袋は5つに分けてあった。
それぞれの袋にはチューリップの球根が3つずつ入っていた。
大きな立派な球根だった。
そして、それぞれの袋に点字で色を書いてあった。
赤、白、黄色、桃、白桃。
僕はプランターを3個準備した。
それぞれのプランターに土を入れた。
土の上に5つの色の球根を並べた。
それから球根の高さの倍くらいの穴を掘って丁寧に埋めた。
埋め終わってジョーロでたっぷりの水をかけた。
僕が光を失ってもう25年くらいになる。
彼女は20年くらいだそうだ。
そんなに長い時間、僕達は色を見ていない。
そして、もう見ることはないだろう。
彼女の故郷はチューリップが有名らしい。
草花を育てることが趣味のひとつになっている僕にプレゼントしてくれたのだ。
「私の好きな色で選んでしまいました。

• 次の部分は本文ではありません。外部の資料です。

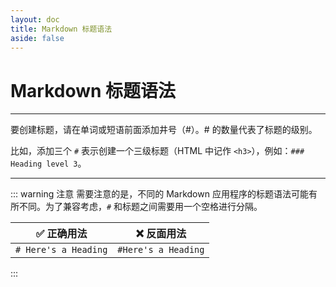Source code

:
 ```yaml
---
layout: doc
title: Markdown 标题语法
aside: false
---
```

# Markdown 标题语法

----

要创建标题，请在单词或短语前面添加井号（#）。# 的数量代表了标题的级别。

比如，添加三个 `#` 表示创建一个三级标题（HTML 中记作 `<h3>`），例如：`### Heading level 3`。

<DemoBlock :list="[
  '# Heading level 1',
  '## Heading level 2',
  '### Heading level 3',
  '#### Heading level 4',
  '##### Heading level 5',
  '###### Heading level 6'
]" />

----

::: warning 注意
需要注意的是，不同的 Markdown 应用程序的标题语法可能有所不同。为了兼容考虑，`#` 和标题之间需要用一个空格进行分隔。

|:white_check_mark: 正确用法|    :x: 反面用法   |
|:------------------------:|:-----------------:|
|`# Here's a Heading`      |`#Here's a Heading`|
:::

」
彼女からのメッセージにはそう書かれてあった。
彼女が選んでくれた色を僕はとても愛おしく感じた。
「春に待ってるからね。」
僕は言葉をわざと口に出してチューリップに伝えた。
咲いたら彼女に真っ先に伝えてあげたいと思った。
一緒にその色を思い出す。
間違いなく、それは幸せの瞬間になる。